P[ 2 women in sub committee ] = P[ 2 women in sub committee | 1 men in committee ]*P[ 1 men in committee ] + P[ 2 women in sub committee | 2 men in committee ]*P[ 2 men in committee ] +P[ 2 women in sub committee | 3 men in committee ]*P[ 3 men in committee ] +P[ 2 women in sub committee | 4 men in committee ]*P[ 4 men in committee ] +P[ 2 women in sub committee | 5 men in committee ]*P[ 5 men in committee ] +P[ 2 women in sub committee | 6 men in committee ]*P[ 6 men in committee ] +P[ 2 women in sub committee | 7 men in committee ]*P[ 7 men in committee ]

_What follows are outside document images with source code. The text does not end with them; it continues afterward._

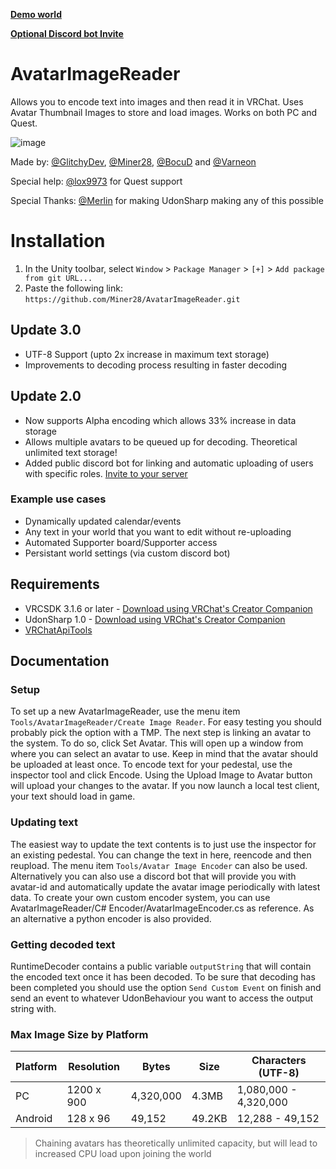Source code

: [**Demo world**](https://vrchat.com/home/launch?worldId=wrld_b906fef2-9c90-463a-bb7b-23d187ccdffe&instanceId=0)

[**Optional Discord bot Invite**](https://discord.com/api/oauth2/authorize?client_id=938573401201721425&permissions=2147600448&scope=bot%20applications.commands)

# AvatarImageReader
Allows you to encode text into images and then read it in VRChat. Uses Avatar Thumbnail Images to store and load images.
Works on both PC and Quest.

![image](https://user-images.githubusercontent.com/1560327/187653313-d2637fe7-3f32-468f-8168-f8411f34843e.png)

Made by: [@GlitchyDev](https://github.com/GlitchyDev), [@Miner28](https://github.com/Miner28), [@BocuD](https://github.com/BocuD) and [@Varneon](https://github.com/Varneon)

Special help: [@lox9973](https://github.com/lox9973) for Quest support

Special Thanks: [@Merlin](https://github.com/MerlinVR) for making UdonSharp making any of this possible

# Installation

1. In the Unity toolbar, select `Window` > `Package Manager` > `[+]` > `Add package from git URL...` 
2. Paste the following link: `https://github.com/Miner28/AvatarImageReader.git`

## Update 3.0
- UTF-8 Support (upto 2x increase in maximum text storage)
- Improvements to decoding process resulting in faster decoding

## Update 2.0
- Now supports Alpha encoding which allows 33% increase in data storage
- Allows multiple avatars to be queued up for decoding. Theoretical unlimited text storage!
- Added public discord bot for linking and automatic uploading of users with specific roles. [Invite to your server](https://discord.com/api/oauth2/authorize?client_id=938573401201721425&permissions=2147600448&scope=bot%20applications.commands)

### Example use cases
- Dynamically updated calendar/events
- Any text in your world that you want to edit without re-uploading
- Automated Supporter board/Supporter access
- Persistant world settings (via custom discord bot)

## Requirements
- VRCSDK 3.1.6 or later - [Download using VRChat's Creator Companion](https://vcc.docs.vrchat.com/guides/getting-started/)
- UdonSharp 1.0 - [Download using VRChat's Creator Companion](https://vcc.docs.vrchat.com/guides/getting-started/)
- [VRChatApiTools](https://github.com/BocuD/VRChatApiTools#installation-via-unity-package-manager-git-recommended)

## Documentation
### Setup
To set up a new AvatarImageReader, use the menu item `Tools/AvatarImageReader/Create Image Reader`. For easy testing you should probably pick the option with a TMP. The next step is linking an avatar to the system. To do so, click Set Avatar. This will open up a window from where you can select an avatar to use. Keep in mind that the avatar should be uploaded at least once. To encode text for your pedestal, use the inspector tool and click Encode. Using the Upload Image to Avatar button will upload your changes to the avatar. If you now launch a local test client, your text should load in game.

### Updating text
The easiest way to update the text contents is to just use the inspector for an existing pedestal. You can change the text in here, reencode and then reupload. The menu item `Tools/Avatar Image Encoder` can also be used. Alternatively you can also use a discord bot that will provide you with avatar-id and automatically update the avatar image periodically with latest data. To create your own custom encoder system, you can use AvatarImageReader/C# Encoder/AvatarImageEncoder.cs as reference. As an alternative a python encoder is also provided.

### Getting decoded text
RuntimeDecoder contains a public variable `outputString` that will contain the encoded text once it has been decoded. To be sure that decoding has been completed you should use the option `Send Custom Event` on finish and send an event to whatever UdonBehaviour you want to access the output string with.

### Max Image Size by Platform
| Platform | Resolution | Bytes | Size | Characters (UTF-8) |
| - | - | - | - | - |
| PC | 1200 x 900 | 4,320,000 | 4.3MB | 1,080,000 - 4,320,000 |
| Android | 128 x 96 | 49,152 | 49.2KB | 12,288 - 49,152 |

> Chaining avatars has theoretically unlimited capacity, but will lead to increased CPU load upon joining the world
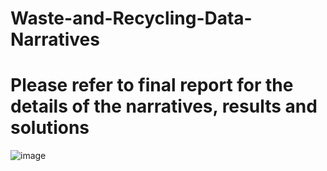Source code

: # Waste-and-Recycling-Data-Narratives

# Please refer to final report for the details of the narratives, results and solutions

![image](https://github.com/SimonLim03/Waste-and-Recycling-Data-Narratives/assets/150989115/2cc20e8a-fbd2-402a-a9cb-60e0f88b99b8)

P[ 2 women in sub committee | 1 men in committee ] = 1C1*6C2 / 7C3 = 0.4286

P[ 2 women in sub committee | 2 men in committee ] = 2C1*5C2 / 7C3 = 0.5714

P[ 2 women in sub committee | 3 men in committee ] = 3C1*4C2 / 7C3 = 0.5143

P[ 2 women in sub committee | 4 men in committee ] = 4C1*3C2 / 7C3 = 0.3428

P[ 2 women in sub committee | 5 men in committee ] = 5C1*2C2 / 7C3 = 0.1428

P[ 2 women in sub committee | 6 men in committee ] = 0 ( 1 women in committee )

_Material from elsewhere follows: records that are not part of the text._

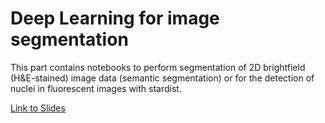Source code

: # Deep Learning for image segmentation

This part contains notebooks to perform segmentation of 2D brightfield (H&E-stained) image data (semantic segmentation) or for the detection of nuclei in fluorescent images with stardist.

[Link to Slides](https://github.com/BiAPoL/Image-data-science-with-Python-and-Napari-EPFL2022/blob/main/docs/day2e_deep_learning_segmentation/02_CNNs_Stardist.pdf)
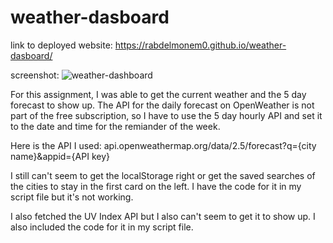 # weather-dasboard

link to deployed website:  https://rabdelmonem0.github.io/weather-dasboard/

screenshot: ![weather-dashboard](“assets/weather-dashboard.jpg”)

For this assignment, I was able to get the current weather and the 5 day forecast to show up. The API for the daily forecast on OpenWeather is not part of the free subscription, so I have to use the 5 day hourly API and set it to the date and time for the remiander of the week. 

Here is the API I used: api.openweathermap.org/data/2.5/forecast?q={city name}&appid={API key}


I still can't seem to get the localStorage right or get the saved searches of the cities to stay in the first card on the left. I have the code for it in my script file but it's not working.

I also fetched the UV Index API but I also can't seem to get it to show up. I also included the code for it in my script file.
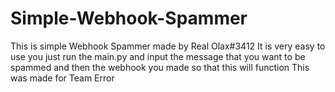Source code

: # Simple-Webhook-Spammer
This is simple Webhook Spammer made by Real Olax#3412
It is very easy to use you just run the main.py and input the message that you want to be spammed and then the webhook you made so that this will function
This was made for Team Error
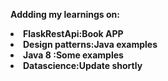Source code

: <B>Addding my learnings on:<B>



<li>FlaskRestApi:Book APP</li>
<li>Design patterns:Java examples</li>
<li>Java 8 :Some examples</li>
<li>Datascience:Update shortly</li>

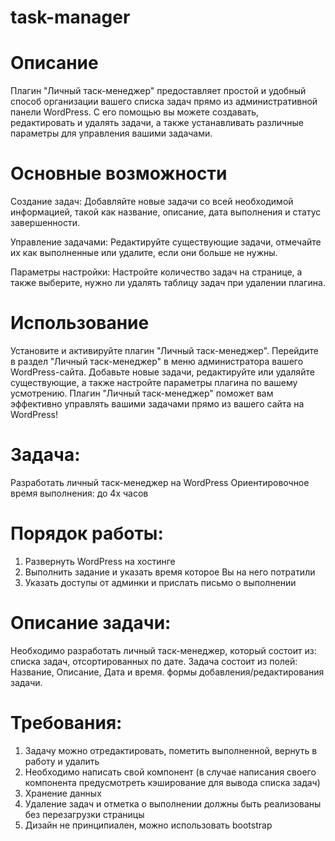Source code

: # task-manager
# Описание
Плагин "Личный таск-менеджер" предоставляет простой и удобный способ организации вашего списка задач прямо из административной панели WordPress. С его помощью вы можете создавать, редактировать и удалять задачи, а также устанавливать различные параметры для управления вашими задачами.

# Основные возможности
Создание задач: Добавляйте новые задачи со всей необходимой информацией, такой как название, описание, дата выполнения и статус завершенности.

Управление задачами: Редактируйте существующие задачи, отмечайте их как выполненные или удалите, если они больше не нужны.

Параметры настройки: Настройте количество задач на странице, а также выберите, нужно ли удалять таблицу задач при удалении плагина.

# Использование
Установите и активируйте плагин "Личный таск-менеджер".
Перейдите в раздел "Личный таск-менеджер" в меню администратора вашего WordPress-сайта.
Добавьте новые задачи, редактируйте или удаляйте существующие, а также настройте параметры плагина по вашему усмотрению.
Плагин "Личный таск-менеджер" поможет вам эффективно управлять вашими задачами прямо из вашего сайта на WordPress!


# Задача:
Разработать личный таск-менеджер на WordPress
Ориентировочное время выполнения: до 4х часов

# Порядок работы:
1) Развернуть WordPress на хостинге
2) Выполнить задание и указать время которое Вы на него потратили
3) Указать доступы от админки и прислать письмо о выполнении

# Описание задачи:
Необходимо разработать личный таск-менеджер, который состоит из:
списка задач, отсортированных по дате. Задача состоит из полей: Название, Описание, Дата и время.
формы добавления/редактирования задачи.

# Требования:
1. Задачу можно отредактировать, пометить выполненной, вернуть в работу и удалить
2. Необходимо написать свой компонент (в случае написания своего компонента предусмотреть кэширование для вывода списка задач)
3. Хранение данных
4. Удаление задач и отметка о выполнении должны быть реализованы без перезагрузки страницы
5. Дизайн не принципиален, можно использовать bootstrap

P[ 2 women in sub committee | 7 men in committee ] = 0

P[ 2 women in sub committee | at least one men in committee ] = 0.4286*0.0542 + 0.5714*0.2089 +0.5143*0.3483 + 0.3428*0.2709 + 0.1428*0.0975 + 0.0*0.0148 + 0*0.0007 = 0.0232 + 0.1194 + 0.1791 + 0.0929 + 0.0139 + 0 + 0 = 0.4285

P[ 3 women in sub committee ] = P[ 3 women in sub committee | 1 men in committee ]*P[ 1 men in committee ] + P[ 3 women in sub committee | 2 men in committee ]*P[ 2 men in committee ] +P[ 3 women in sub committee | 3 men in committee ]*P[ 3 men in committee ] +P[ 3 women in sub committee | 4 men in committee ]*P[ 4 men in committee ] +P[ 3 women in sub committee | 5 men in committee ]*P[ 5 men in committee ] +P[ 3 women in sub committee | 6 men in committee ]*P[ 6 men in committee ] +P[ 3 women in sub committee | 7 men in committee ]*P[ 7 men in committee ]

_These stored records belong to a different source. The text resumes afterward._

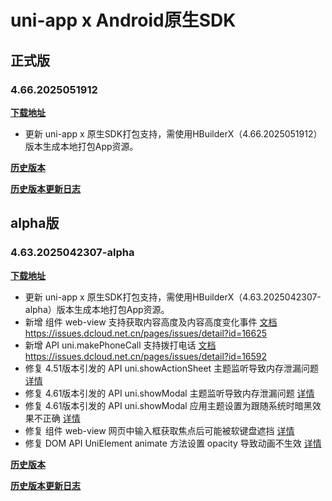 # uni-app x Android原生SDK

## 正式版

### 4.66.2025051912

**[下载地址](https://web-ext-storage.dcloud.net.cn/uni-app-x/sdk/Android/Android-uni-app-x-SDK@13516-4.66.zip)**

* 更新 uni-app x 原生SDK打包支持，需使用HBuilderX（4.66.2025051912）版本生成本地打包App资源。

**[历史版本](https://pan.baidu.com/s/1M6XHzokpQYJqfICTzjuQ_g?pwd=93yh)**
 
**[历史版本更新日志](https://download1.dcloud.net.cn/hbuilderx/changelog/4.66.2025051912.html)**

## alpha版

### 4.63.2025042307-alpha

**[下载地址](https://web-ext-storage.dcloud.net.cn/uni-app-x/sdk/Android/Android-uni-app-x-SDK@13393-4.63.zip)**

* 更新 uni-app x 原生SDK打包支持，需使用HBuilderX（4.63.2025042307-alpha）版本生成本地打包App资源。
* 新增 组件 web-view 支持获取内容高度及内容高度变化事件 [文档](https://doc.dcloud.net.cn/uni-app-x/component/web-view.html) <https://issues.dcloud.net.cn/pages/issues/detail?id=16625>
* 新增 API uni.makePhoneCall 支持拨打电话 [文档](https://doc.dcloud.net.cn/uni-app-x/api/make-phone-call.html) <https://issues.dcloud.net.cn/pages/issues/detail?id=16592>
* 修复 4.51版本引发的 API uni.showActionSheet 主题监听导致内存泄漏问题 [详情](https://issues.dcloud.net.cn/pages/issues/detail?id=17201)
* 修复 4.61版本引发的 API uni.showModal 主题监听导致内存泄漏问题 [详情](https://issues.dcloud.net.cn/pages/issues/detail?id=17230)
* 修复 4.61版本引发的 API uni.showModal 应用主题设置为跟随系统时暗黑效果不正确 [详情](https://issues.dcloud.net.cn/pages/issues/detail?id=17226)
* 修复 组件 web-view 网页中输入框获取焦点后可能被软键盘遮挡 [详情](https://issues.dcloud.net.cn/pages/issues/detail?id=17222)
* 修复 DOM API UniElement animate 方法设置 opacity 导致动画不生效 [详情](https://issues.dcloud.net.cn/pages/issues/detail?id=17191)

**[历史版本](https://pan.baidu.com/s/1OXvFjfGW6zDAyzTZGpY7hQ?pwd=aa2c)**
 
**[历史版本更新日志](https://download1.dcloud.net.cn/hbuilderx/changelog/4.63.2025042307-alpha.html)**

P[ 3 women in sub committee | 1 men in committee ] = 6C3 / 7C3 = 0.5714

P[ 3 women in sub committee | 2 men in committee ] = 2C0*5C3 / 7C3 = 0.2857

P[ 3 women in sub committee | 3 men in committee ] = 3C0*4C3 / 7C3 = 0.1143

P[ 3 women in sub committee | 4 men in committee ] = 4C0*3C3 / 7C3 = 0.0286

P[ 3 women in sub committee | 5 men in committee ] = 0

P[ 3 women in sub committee | 6 men in committee ] = 0

P[ 3 women in sub committee | 7 men in committee ] = 0

P[ 3 women in sub committee | at least one men in committee ] = 0.5714*0.0542 + 0.2857*0.2089 + 0.1143*0.3483 + 0.0286*0.2709 + 0*0.0975 + 0*0.0148 + 0*0.0007 = 0.0309 + 0.0597 + 0.0398 + 0.0077 + 0 = 0.1381

P[ 0 women in sub committee | at least one men in committee ] = 0.0777

P[ 1 women in sub committee | at least one men in committee ] = 0.3496

P[ 2 women in sub committee | at least one men in committee ] = 0.4285

P[ 3 women in sub committee | at least one men in committee ] = 0.1381

Expected number of women = 0*0.0777 + 1*0.3496 + 2*0.4285 + 3*0.1381 = 0 + 0.3496 + 0.857 + 0.4143 = 1.62

This is detailed explanation of the question.

the solution used is the distribution of hyper geometric distribution, where direct results are used.